We want to match documents that contain the term ‘fish’, but not if it’s within two positions of the term ‘chips’ – the relevant dtSearch syntax here is "fish" NOT WITHIN/2 "chips". A query of this type should return the document above, as the second instance of the term ‘fish’ matches our criteria. We can’t just negate a normal "fish" WITHIN/2 "chips" query, as that won’t match our document. We need to somehow distinguish between tokens within a document based on their context.

Enter the SpanNotQuery. A SpanNotQuery takes two SpanQueries, and returns all documents that have instances of the first Span that do not overlap with instances of the second. The Lucid Imagination post linked above gives the example of searching for “George Bush” – say you wanted documents relating to George W Bush, but not to George H W Bush. You could create a SpanNotQuery that looked for "George" within 2 positions of "Bush", not overlapping with "H".

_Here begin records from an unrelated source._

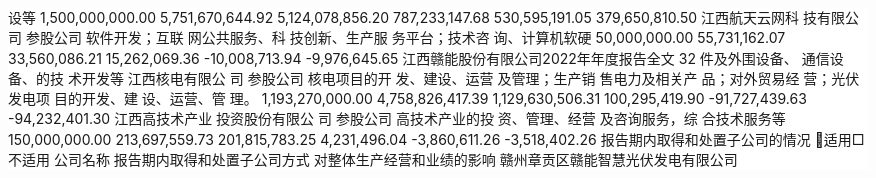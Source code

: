 设等
1,500,000,000.00
5,751,670,644.92
5,124,078,856.20
787,233,147.68
530,595,191.05
379,650,810.50
江西航天云网科
技有限公司
参股公司
软件开发；互联
网公共服务、科
技创新、生产服
务平台；技术咨
询、计算机软硬
50,000,000.00
55,731,162.07
33,560,086.21
15,262,069.36
-10,008,713.94
-9,976,645.65
江西赣能股份有限公司2022年年度报告全文
32
件及外围设备、
通信设备、的技
术开发等
江西核电有限公
司
参股公司
核电项目的开
发、建设、运营
及管理；生产销
售电力及相关产
品；对外贸易经
营；光伏发电项
目的开发、建
设、运营、管
理。
1,193,270,000.00
4,758,826,417.39
1,129,630,506.31
100,295,419.90
-91,727,439.63
-94,232,401.30
江西高技术产业
投资股份有限公
司
参股公司
高技术产业的投
资、管理、经营
及咨询服务，综
合技术服务等
150,000,000.00
213,697,559.73
201,815,783.25
4,231,496.04
-3,860,611.26
-3,518,402.26
报告期内取得和处置子公司的情况
适用□不适用
公司名称
报告期内取得和处置子公司方式
对整体生产经营和业绩的影响
赣州章贡区赣能智慧光伏发电有限公司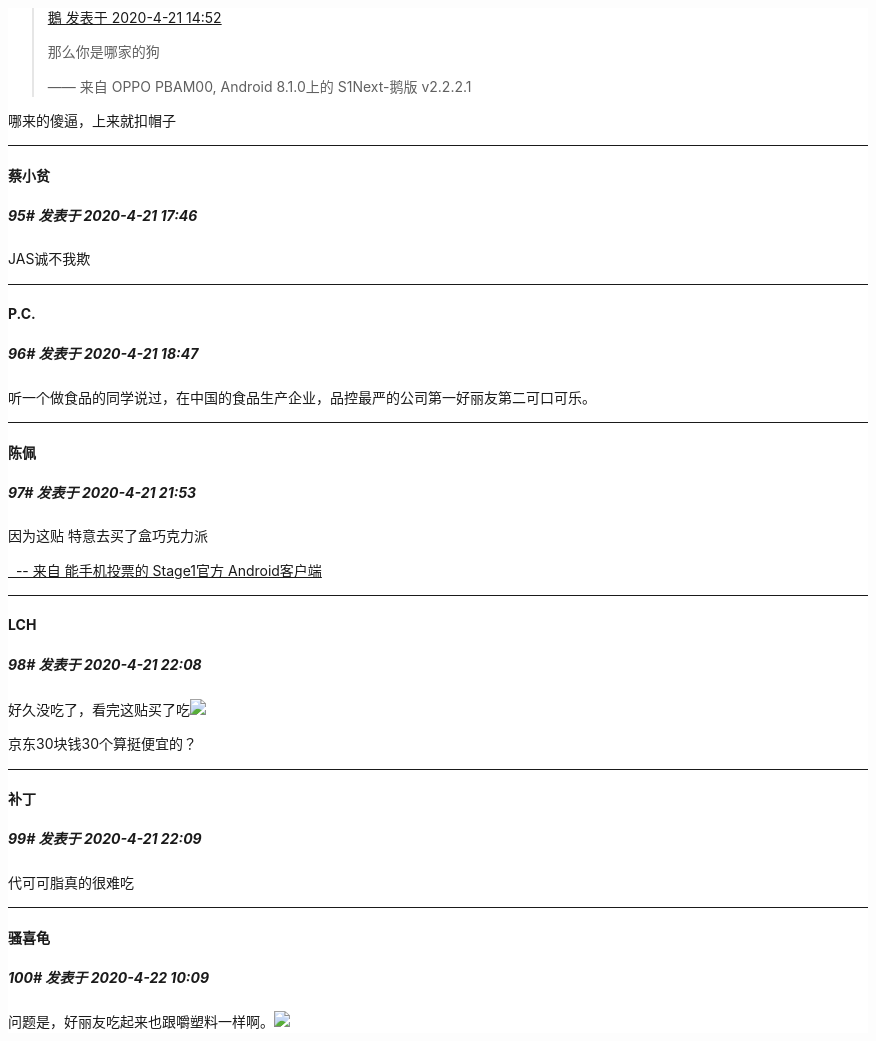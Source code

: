 
<blockquote><a href="httphttps://bbs.saraba1st.com/2b/forum.php?mod=redirect&amp;goto=findpost&amp;pid=47154544&amp;ptid=1925065" target="_blank">鵝 发表于 2020-4-21 14:52</a>

那么你是哪家的狗


—— 来自 OPPO PBAM00, Android 8.1.0上的 S1Next-鹅版 v2.2.2.1</blockquote>
哪来的傻逼，上来就扣帽子


-----

####  蔡小贫  
##### 95#       发表于 2020-4-21 17:46


JAS诚不我欺


-----

####  P.C.  
##### 96#       发表于 2020-4-21 18:47


听一个做食品的同学说过，在中国的食品生产企业，品控最严的公司第一好丽友第二可口可乐。


-----

####  陈佩  
##### 97#       发表于 2020-4-21 21:53


因为这贴 特意去买了盒巧克力派

[  -- 来自 能手机投票的 Stage1官方 Android客户端](https://www.coolapk.com/apk/140634)


-----

####  LCH  
##### 98#       发表于 2020-4-21 22:08


好久没吃了，看完这贴买了吃<img src="https://static.saraba1st.com/image/smiley/face2017/050.png" referrerpolicy="no-referrer">

京东30块钱30个算挺便宜的？


-----

####  补丁  
##### 99#       发表于 2020-4-21 22:09


代可可脂真的很难吃


-----

####  骚喜龟  
##### 100#       发表于 2020-4-22 10:09


问题是，好丽友吃起来也跟嚼塑料一样啊。<img src="https://static.saraba1st.com/image/smiley/face2017/066.png" referrerpolicy="no-referrer">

In our specific case, we want to find instances of “fish” that do not overlap with Spans of "fish" within/2 "chips". So to create our query, we need the following:

int distance = 2;
boolean ordered = true;
SpanQuery fish = new SpanTermQuery(new SpanTerm(FIELD, "fish"));
SpanQuery chips = new SpanTermQuery(new SpanTerm(FIELD, "chips"));
SpanQuery fishnearchips = new SpanNearQuery(new SpanQuery[] { fish, chips },
                                                distance, ordered);

Query q = new SpanNotQuery(fish, fishnearchips);

It’s a bit verbose, but that’s Java for you.